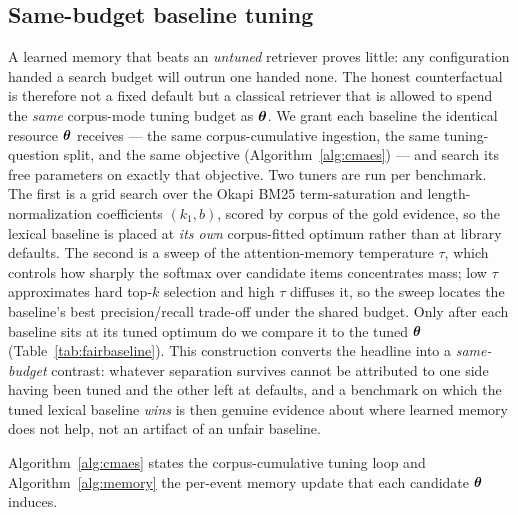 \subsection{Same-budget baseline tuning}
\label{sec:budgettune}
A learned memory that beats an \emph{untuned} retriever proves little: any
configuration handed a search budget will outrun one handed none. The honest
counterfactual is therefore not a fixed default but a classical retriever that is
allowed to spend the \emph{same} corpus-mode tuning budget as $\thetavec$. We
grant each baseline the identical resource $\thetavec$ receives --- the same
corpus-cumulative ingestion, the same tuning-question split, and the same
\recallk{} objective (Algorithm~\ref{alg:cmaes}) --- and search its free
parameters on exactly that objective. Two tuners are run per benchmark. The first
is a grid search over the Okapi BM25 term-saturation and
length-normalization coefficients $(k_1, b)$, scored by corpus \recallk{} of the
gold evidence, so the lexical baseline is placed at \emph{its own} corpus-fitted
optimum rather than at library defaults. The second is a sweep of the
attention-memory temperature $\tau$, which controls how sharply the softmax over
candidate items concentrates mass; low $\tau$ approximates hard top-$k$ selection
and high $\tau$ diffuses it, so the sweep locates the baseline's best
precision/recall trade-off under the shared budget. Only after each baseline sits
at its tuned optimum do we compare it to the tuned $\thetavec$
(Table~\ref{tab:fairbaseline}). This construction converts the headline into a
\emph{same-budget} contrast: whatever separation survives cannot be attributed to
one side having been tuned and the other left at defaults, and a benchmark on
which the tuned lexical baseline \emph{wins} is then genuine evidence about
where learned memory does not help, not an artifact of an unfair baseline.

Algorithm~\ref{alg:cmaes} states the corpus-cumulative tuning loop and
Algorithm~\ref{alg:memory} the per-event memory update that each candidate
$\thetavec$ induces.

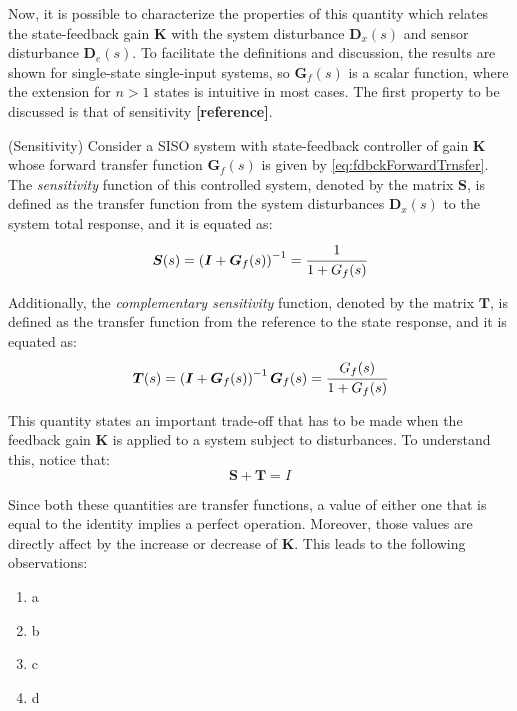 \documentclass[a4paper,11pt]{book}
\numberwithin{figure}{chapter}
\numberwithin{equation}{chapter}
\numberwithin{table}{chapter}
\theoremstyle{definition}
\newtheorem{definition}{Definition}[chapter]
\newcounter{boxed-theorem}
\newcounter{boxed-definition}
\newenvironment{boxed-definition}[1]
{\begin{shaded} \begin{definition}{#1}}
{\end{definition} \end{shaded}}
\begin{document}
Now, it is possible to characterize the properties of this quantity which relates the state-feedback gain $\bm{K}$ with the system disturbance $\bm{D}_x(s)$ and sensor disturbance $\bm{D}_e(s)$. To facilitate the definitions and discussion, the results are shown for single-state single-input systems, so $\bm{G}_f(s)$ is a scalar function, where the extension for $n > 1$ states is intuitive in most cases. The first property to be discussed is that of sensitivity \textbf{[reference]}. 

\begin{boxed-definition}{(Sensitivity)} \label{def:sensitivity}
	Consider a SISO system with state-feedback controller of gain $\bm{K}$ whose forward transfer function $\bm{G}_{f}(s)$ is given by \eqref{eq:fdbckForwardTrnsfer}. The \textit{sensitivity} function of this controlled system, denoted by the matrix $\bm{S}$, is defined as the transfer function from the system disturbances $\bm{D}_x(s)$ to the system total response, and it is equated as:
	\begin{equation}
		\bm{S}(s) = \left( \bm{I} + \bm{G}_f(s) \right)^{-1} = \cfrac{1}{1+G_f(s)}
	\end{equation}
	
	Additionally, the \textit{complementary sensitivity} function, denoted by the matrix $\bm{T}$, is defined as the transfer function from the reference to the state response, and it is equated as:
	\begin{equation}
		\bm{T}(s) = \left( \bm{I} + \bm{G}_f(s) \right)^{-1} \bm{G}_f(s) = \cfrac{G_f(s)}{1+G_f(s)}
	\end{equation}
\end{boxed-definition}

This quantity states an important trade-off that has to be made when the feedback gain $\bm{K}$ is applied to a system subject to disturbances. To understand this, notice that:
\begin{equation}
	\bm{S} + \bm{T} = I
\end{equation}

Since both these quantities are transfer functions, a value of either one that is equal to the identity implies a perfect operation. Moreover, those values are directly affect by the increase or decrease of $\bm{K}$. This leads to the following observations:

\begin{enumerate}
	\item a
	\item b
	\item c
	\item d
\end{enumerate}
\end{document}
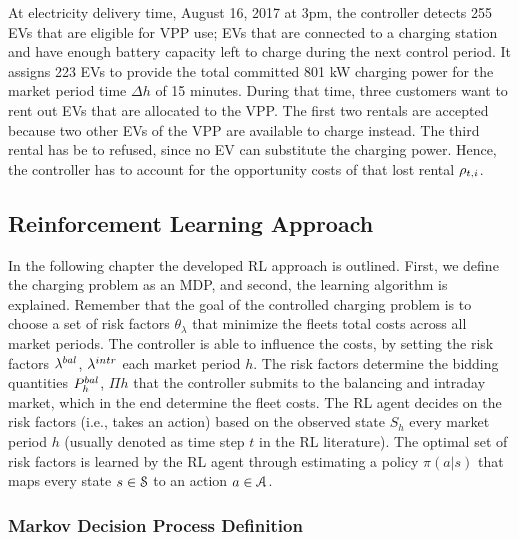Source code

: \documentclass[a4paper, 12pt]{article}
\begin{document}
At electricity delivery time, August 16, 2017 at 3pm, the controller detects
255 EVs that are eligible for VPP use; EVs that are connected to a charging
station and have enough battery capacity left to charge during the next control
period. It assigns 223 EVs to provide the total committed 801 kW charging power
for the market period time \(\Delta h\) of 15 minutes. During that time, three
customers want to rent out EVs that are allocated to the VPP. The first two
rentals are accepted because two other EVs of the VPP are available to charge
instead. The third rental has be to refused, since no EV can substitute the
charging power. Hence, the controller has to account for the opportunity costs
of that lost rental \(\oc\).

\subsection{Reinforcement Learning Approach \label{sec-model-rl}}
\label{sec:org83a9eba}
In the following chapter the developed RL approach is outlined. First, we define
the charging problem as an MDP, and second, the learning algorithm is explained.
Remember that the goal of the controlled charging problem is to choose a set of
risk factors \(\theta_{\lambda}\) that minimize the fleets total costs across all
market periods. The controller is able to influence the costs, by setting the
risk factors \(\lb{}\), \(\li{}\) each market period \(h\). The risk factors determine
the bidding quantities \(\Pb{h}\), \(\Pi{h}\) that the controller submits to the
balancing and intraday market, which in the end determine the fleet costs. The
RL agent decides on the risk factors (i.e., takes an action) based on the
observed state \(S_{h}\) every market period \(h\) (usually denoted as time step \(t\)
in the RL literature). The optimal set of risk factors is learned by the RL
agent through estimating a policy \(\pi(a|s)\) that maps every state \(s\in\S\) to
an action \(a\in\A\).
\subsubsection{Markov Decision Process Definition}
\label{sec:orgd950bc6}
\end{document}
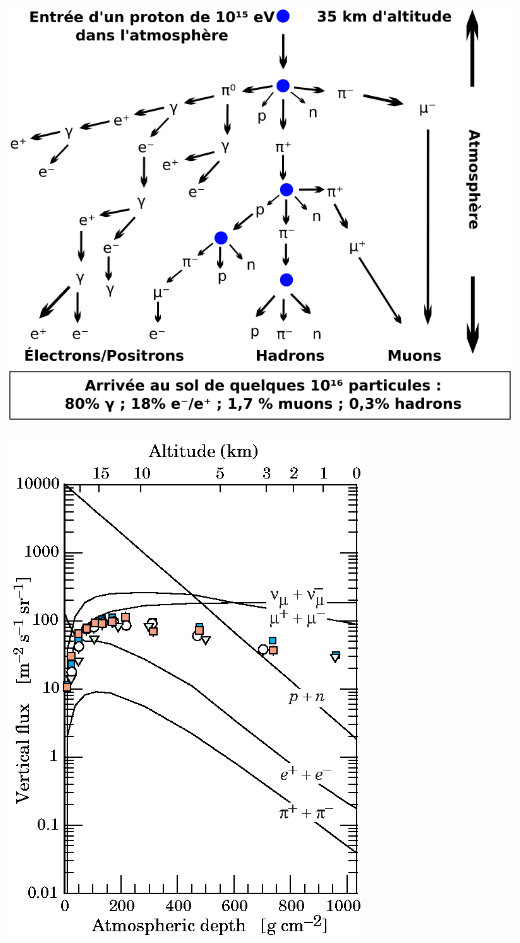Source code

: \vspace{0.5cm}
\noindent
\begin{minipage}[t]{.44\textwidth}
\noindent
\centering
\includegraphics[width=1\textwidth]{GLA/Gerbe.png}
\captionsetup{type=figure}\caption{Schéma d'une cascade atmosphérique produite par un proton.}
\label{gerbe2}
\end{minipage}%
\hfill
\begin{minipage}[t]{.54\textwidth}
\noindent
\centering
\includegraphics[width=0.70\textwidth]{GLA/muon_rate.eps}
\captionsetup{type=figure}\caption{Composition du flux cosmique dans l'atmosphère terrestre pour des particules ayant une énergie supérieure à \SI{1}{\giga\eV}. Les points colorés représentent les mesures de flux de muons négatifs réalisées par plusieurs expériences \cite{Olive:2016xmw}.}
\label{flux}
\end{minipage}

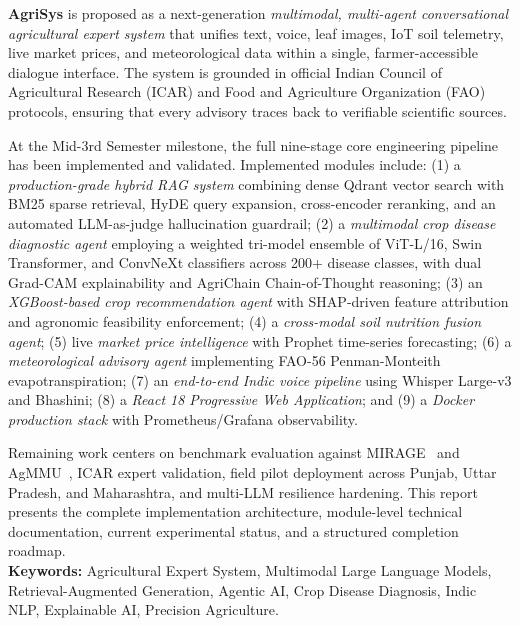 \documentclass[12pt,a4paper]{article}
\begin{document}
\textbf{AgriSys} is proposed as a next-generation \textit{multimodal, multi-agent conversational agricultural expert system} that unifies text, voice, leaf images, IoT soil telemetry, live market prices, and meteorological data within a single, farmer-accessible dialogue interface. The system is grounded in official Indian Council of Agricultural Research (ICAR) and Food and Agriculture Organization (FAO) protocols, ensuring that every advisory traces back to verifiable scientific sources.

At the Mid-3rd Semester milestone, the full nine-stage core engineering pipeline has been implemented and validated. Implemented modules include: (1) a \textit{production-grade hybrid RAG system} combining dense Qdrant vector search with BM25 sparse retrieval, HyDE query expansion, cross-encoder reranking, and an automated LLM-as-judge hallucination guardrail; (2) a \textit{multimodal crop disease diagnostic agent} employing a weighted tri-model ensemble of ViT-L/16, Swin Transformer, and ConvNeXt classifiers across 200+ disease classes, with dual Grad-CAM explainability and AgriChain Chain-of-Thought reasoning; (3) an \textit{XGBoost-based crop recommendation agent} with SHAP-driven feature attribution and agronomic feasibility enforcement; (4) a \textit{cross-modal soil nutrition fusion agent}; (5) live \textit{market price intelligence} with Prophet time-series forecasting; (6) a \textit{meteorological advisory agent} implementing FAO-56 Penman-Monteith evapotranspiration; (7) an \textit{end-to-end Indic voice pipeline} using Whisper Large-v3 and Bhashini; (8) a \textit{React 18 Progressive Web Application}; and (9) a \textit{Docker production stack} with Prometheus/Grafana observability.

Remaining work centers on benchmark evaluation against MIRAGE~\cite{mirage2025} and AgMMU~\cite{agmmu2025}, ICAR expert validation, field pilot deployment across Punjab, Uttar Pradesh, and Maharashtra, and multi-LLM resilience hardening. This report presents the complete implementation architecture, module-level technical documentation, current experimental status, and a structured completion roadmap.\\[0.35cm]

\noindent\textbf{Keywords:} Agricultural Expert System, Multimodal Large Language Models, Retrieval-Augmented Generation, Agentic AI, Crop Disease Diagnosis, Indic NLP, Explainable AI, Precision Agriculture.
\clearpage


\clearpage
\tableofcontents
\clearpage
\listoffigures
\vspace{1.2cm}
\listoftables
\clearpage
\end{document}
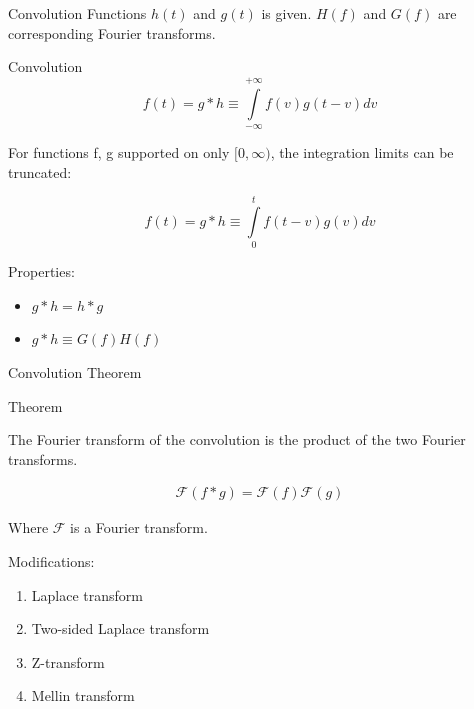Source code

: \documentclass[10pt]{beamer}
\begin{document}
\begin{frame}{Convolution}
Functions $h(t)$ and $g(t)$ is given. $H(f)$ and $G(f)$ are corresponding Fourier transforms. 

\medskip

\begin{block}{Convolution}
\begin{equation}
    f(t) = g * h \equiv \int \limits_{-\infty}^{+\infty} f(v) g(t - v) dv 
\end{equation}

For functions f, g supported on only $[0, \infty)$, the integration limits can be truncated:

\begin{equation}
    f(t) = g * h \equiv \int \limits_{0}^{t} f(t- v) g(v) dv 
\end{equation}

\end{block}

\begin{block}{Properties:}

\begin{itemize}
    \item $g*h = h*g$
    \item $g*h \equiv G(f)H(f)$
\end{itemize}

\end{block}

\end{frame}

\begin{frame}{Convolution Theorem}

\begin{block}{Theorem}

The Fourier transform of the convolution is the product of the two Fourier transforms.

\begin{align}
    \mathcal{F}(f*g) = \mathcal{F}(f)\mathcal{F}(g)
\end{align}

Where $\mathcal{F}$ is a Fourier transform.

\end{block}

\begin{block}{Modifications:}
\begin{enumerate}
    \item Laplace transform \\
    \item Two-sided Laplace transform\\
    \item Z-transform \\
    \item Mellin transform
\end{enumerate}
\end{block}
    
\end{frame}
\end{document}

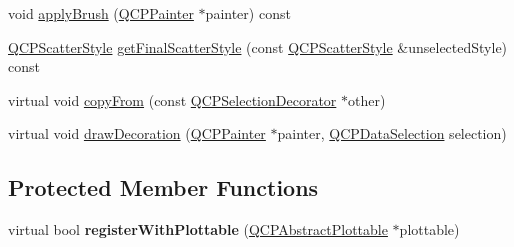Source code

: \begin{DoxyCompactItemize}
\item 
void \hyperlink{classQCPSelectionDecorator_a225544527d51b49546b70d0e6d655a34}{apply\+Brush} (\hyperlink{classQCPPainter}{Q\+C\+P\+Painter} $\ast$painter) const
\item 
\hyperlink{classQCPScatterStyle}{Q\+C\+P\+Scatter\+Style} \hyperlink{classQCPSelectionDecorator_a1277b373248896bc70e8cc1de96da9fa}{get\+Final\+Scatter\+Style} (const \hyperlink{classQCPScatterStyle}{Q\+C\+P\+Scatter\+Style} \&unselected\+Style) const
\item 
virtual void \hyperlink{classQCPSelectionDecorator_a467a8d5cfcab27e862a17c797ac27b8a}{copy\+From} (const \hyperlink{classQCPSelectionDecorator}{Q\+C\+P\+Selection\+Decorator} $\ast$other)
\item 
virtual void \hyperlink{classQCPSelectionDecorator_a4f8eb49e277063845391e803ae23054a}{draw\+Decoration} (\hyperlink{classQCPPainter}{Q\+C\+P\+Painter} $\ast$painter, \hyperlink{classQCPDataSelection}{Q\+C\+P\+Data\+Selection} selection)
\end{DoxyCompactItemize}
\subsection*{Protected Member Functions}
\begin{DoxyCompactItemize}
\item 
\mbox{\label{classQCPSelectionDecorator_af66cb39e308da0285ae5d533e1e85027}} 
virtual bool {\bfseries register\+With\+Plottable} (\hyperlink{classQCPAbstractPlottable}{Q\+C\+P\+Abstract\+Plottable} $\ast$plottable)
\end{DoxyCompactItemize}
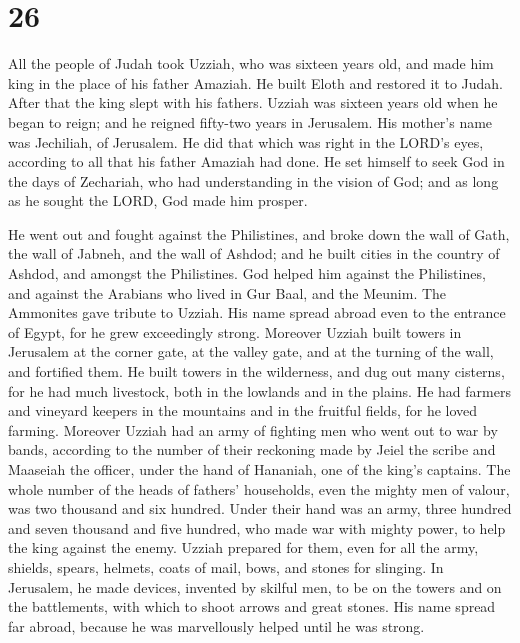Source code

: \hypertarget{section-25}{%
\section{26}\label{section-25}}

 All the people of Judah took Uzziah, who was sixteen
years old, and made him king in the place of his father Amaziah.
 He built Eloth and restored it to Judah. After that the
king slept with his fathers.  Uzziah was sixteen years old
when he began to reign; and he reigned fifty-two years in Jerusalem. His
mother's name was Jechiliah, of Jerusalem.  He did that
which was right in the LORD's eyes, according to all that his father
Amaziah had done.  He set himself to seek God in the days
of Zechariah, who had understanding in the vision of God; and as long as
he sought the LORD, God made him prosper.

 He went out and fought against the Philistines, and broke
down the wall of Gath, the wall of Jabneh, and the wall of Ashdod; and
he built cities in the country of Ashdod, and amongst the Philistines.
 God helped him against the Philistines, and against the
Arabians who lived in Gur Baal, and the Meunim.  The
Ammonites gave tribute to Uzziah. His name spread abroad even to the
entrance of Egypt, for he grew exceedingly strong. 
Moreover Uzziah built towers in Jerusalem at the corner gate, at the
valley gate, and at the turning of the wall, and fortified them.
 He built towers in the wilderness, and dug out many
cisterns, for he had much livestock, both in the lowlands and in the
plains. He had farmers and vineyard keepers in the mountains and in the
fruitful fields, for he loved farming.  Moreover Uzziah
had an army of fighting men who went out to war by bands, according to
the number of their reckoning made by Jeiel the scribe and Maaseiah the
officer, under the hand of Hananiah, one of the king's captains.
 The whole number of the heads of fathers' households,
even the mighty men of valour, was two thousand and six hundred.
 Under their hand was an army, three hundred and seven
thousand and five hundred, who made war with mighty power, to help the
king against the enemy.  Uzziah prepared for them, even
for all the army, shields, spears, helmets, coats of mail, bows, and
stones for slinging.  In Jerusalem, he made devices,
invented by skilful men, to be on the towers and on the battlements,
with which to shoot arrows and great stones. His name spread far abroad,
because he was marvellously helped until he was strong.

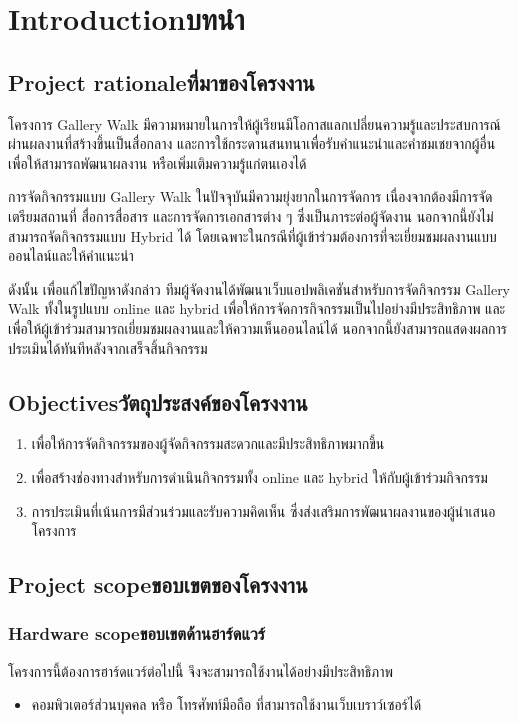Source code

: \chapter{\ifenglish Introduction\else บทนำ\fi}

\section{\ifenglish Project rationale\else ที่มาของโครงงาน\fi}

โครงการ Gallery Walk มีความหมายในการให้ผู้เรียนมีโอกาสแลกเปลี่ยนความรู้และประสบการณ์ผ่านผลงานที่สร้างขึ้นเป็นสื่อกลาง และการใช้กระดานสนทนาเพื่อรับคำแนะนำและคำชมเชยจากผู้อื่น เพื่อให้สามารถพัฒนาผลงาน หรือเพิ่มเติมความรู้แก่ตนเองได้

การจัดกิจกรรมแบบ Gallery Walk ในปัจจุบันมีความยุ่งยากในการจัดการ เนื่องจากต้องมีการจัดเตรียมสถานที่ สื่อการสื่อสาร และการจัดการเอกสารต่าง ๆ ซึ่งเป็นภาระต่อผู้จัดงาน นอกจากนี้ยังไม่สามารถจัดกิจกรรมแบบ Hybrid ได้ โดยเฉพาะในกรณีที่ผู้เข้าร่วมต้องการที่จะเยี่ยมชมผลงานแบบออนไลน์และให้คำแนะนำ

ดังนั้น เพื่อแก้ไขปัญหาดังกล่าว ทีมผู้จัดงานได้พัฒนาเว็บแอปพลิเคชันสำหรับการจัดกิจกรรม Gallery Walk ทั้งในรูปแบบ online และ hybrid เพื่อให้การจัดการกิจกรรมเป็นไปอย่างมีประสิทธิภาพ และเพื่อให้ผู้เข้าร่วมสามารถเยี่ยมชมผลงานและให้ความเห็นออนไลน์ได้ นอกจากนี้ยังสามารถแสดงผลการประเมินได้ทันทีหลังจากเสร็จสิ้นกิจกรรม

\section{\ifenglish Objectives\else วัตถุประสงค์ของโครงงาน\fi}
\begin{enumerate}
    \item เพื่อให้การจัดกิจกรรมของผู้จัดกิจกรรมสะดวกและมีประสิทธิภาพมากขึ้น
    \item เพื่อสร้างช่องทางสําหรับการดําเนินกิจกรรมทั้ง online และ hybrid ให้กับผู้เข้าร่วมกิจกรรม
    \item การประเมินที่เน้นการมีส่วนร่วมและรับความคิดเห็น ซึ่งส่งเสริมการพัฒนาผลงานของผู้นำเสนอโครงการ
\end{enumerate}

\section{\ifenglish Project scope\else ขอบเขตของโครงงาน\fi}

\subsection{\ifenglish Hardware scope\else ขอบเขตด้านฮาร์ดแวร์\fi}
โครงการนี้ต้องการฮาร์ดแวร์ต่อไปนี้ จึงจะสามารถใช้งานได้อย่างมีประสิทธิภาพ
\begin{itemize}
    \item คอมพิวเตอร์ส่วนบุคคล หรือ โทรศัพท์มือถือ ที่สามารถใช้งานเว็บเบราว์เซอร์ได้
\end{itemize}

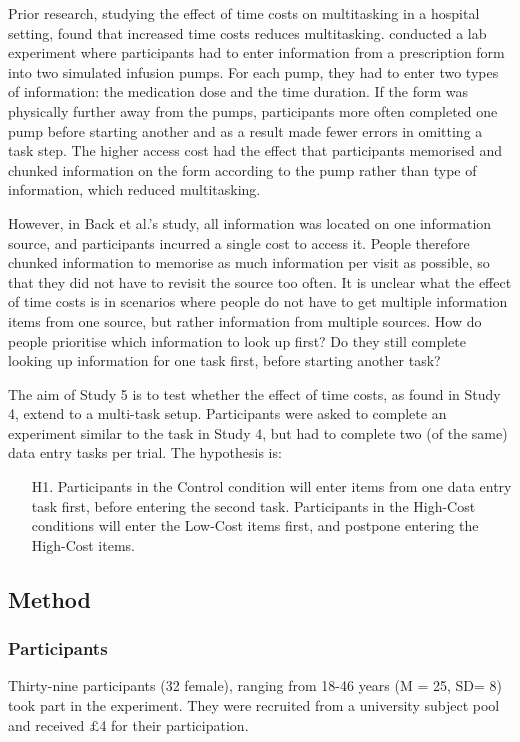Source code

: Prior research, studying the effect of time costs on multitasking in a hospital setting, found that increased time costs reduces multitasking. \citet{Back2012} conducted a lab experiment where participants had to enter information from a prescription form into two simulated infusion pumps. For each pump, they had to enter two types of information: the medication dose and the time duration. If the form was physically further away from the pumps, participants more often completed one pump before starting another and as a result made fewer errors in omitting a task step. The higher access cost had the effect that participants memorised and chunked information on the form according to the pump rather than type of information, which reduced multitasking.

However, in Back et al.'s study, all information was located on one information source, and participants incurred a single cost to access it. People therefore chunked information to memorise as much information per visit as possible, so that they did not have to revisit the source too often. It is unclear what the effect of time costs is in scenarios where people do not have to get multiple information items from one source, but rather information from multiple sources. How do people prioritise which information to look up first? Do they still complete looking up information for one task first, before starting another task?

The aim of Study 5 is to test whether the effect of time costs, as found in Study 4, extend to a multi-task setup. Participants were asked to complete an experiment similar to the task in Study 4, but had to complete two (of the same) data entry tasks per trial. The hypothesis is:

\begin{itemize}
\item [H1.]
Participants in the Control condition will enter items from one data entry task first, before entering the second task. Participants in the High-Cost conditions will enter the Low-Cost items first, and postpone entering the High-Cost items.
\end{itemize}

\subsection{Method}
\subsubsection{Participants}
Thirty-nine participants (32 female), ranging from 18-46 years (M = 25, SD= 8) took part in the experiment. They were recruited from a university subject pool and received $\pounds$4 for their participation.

■ ■ ■

* **AIM OF THE TASK**:
All that is needed is the number of lines in the material containing the string "matrix".

* **TASK ANSWER**:
2